Exercise
Reproduce exactly the lines below from the one containing "the automatic indentation" through the one containing "line an appropriate", including both, and nothing else.

Data shown
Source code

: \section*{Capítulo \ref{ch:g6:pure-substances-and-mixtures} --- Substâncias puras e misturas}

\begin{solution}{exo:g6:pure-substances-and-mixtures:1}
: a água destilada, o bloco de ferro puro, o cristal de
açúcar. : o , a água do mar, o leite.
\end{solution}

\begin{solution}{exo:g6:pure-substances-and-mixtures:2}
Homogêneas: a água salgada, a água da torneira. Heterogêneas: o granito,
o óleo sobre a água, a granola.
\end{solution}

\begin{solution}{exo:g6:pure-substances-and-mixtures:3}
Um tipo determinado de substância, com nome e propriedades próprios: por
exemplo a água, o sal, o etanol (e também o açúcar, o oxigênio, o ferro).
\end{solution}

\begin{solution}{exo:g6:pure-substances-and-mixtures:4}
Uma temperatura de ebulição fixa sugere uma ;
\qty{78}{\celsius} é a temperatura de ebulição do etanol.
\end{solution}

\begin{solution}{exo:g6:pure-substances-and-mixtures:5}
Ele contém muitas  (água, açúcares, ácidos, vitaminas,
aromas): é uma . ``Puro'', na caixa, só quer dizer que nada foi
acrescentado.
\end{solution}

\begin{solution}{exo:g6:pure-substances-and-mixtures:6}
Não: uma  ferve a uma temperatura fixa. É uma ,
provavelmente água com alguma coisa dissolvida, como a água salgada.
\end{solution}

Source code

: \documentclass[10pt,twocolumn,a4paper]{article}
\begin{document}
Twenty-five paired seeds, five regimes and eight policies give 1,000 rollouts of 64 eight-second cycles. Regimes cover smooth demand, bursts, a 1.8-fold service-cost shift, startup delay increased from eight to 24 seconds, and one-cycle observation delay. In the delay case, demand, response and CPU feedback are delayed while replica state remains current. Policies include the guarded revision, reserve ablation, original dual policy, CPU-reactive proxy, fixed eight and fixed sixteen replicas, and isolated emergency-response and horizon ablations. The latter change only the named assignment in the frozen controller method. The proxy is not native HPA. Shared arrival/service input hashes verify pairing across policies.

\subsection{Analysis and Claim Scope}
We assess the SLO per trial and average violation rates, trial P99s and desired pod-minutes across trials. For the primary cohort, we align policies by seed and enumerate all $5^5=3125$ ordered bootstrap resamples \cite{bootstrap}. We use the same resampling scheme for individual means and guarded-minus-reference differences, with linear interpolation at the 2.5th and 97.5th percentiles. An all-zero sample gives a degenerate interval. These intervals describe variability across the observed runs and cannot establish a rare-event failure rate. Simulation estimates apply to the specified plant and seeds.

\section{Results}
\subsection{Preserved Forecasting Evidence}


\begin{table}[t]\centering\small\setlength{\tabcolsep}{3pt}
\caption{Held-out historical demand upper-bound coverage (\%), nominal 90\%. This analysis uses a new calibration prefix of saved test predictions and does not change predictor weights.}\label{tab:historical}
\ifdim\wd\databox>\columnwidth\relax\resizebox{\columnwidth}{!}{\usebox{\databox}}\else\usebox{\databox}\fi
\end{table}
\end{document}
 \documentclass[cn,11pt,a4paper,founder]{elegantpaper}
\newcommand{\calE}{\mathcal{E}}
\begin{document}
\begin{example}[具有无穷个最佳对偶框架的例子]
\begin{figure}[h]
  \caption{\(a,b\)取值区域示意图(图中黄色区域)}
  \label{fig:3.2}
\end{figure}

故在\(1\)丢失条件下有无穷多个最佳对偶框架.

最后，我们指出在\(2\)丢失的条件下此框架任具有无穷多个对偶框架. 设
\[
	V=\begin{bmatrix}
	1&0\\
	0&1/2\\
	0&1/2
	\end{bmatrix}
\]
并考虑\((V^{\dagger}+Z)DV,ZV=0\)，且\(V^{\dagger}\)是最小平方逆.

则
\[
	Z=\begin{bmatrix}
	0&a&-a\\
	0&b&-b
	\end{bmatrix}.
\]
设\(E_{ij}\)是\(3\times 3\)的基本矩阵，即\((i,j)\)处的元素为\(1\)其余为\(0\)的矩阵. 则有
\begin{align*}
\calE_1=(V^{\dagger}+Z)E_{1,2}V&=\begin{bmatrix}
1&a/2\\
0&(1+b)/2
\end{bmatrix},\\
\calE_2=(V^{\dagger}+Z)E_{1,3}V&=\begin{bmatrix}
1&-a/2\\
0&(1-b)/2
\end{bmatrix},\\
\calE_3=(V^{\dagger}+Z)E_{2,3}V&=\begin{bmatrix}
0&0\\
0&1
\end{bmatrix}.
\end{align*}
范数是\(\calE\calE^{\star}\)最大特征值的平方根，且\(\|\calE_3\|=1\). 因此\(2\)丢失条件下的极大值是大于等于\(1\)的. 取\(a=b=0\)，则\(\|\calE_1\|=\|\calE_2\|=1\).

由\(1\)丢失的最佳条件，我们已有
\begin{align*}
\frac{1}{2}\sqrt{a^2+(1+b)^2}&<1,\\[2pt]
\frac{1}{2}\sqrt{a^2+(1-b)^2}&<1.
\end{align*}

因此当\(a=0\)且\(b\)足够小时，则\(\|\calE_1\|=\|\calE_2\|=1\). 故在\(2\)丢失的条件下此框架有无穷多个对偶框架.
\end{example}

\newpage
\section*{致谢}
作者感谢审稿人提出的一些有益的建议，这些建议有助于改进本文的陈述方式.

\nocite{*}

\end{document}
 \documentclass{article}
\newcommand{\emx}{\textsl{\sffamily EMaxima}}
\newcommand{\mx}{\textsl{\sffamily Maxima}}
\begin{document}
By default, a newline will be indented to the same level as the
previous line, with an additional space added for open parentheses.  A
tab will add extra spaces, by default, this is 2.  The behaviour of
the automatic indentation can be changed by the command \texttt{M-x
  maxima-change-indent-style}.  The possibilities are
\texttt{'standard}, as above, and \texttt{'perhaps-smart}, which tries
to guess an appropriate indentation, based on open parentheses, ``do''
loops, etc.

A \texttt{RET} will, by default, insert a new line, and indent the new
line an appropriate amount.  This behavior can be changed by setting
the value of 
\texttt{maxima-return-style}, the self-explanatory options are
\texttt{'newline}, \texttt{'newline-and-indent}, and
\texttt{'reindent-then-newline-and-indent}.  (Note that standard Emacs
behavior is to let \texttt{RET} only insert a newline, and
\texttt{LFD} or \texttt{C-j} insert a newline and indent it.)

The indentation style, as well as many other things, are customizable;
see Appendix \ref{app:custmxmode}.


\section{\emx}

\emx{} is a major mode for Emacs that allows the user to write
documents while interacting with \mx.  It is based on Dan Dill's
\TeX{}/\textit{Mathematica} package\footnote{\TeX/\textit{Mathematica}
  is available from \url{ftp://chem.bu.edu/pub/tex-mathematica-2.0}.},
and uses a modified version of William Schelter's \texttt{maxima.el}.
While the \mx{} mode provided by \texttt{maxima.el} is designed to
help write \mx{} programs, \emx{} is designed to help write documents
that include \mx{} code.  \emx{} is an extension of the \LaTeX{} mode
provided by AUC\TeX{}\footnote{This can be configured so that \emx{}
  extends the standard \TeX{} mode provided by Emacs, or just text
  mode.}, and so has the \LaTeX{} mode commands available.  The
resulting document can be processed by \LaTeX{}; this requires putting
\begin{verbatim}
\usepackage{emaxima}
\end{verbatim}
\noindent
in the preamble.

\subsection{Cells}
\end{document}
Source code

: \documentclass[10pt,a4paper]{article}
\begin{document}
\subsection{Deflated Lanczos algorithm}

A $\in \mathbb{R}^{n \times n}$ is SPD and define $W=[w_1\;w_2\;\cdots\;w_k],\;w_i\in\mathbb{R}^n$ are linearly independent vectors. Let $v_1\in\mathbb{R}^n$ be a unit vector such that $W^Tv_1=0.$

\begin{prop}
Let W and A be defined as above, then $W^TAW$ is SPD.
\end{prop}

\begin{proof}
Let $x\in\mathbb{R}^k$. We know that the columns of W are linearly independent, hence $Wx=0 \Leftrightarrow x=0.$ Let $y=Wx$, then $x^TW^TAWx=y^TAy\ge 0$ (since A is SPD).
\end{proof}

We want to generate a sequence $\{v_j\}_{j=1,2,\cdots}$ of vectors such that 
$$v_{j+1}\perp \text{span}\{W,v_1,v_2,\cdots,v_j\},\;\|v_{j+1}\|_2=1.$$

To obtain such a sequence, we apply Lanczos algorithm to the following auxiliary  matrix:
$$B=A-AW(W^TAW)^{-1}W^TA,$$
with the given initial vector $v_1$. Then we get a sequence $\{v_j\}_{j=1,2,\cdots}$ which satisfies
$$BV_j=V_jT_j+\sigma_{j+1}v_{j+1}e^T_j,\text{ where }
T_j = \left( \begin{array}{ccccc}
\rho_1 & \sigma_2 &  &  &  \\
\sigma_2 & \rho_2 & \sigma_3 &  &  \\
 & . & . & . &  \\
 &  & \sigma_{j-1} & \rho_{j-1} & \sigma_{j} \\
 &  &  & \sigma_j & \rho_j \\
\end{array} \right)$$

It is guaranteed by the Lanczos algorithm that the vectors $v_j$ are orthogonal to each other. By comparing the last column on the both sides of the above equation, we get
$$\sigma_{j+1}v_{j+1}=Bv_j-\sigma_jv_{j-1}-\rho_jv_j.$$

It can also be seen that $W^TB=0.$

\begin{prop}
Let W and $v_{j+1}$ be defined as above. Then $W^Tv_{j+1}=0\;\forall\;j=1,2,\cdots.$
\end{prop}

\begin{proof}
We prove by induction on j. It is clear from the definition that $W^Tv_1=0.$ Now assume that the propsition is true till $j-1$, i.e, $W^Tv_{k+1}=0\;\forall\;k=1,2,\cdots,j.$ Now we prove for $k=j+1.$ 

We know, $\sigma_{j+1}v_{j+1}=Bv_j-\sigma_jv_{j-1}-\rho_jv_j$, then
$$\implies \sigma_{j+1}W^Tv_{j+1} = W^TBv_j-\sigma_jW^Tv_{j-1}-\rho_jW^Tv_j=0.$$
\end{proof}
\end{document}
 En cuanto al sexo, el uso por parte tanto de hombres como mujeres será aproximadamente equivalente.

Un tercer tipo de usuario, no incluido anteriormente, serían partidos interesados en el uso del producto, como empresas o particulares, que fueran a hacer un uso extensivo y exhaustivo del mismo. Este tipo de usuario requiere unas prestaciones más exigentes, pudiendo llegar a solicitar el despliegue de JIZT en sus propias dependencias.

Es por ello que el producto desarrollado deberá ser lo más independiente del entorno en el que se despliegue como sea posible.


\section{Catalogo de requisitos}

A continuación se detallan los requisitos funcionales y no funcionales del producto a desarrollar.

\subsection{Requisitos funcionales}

Solved exercise
the automatic indentation can be changed by the command \texttt{M-x
  maxima-change-indent-style}.  The possibilities are
\texttt{'standard}, as above, and \texttt{'perhaps-smart}, which tries
to guess an appropriate indentation, based on open parentheses, ``do''
loops, etc.

A \texttt{RET} will, by default, insert a new line, and indent the new
line an appropriate amount.  This behavior can be changed by setting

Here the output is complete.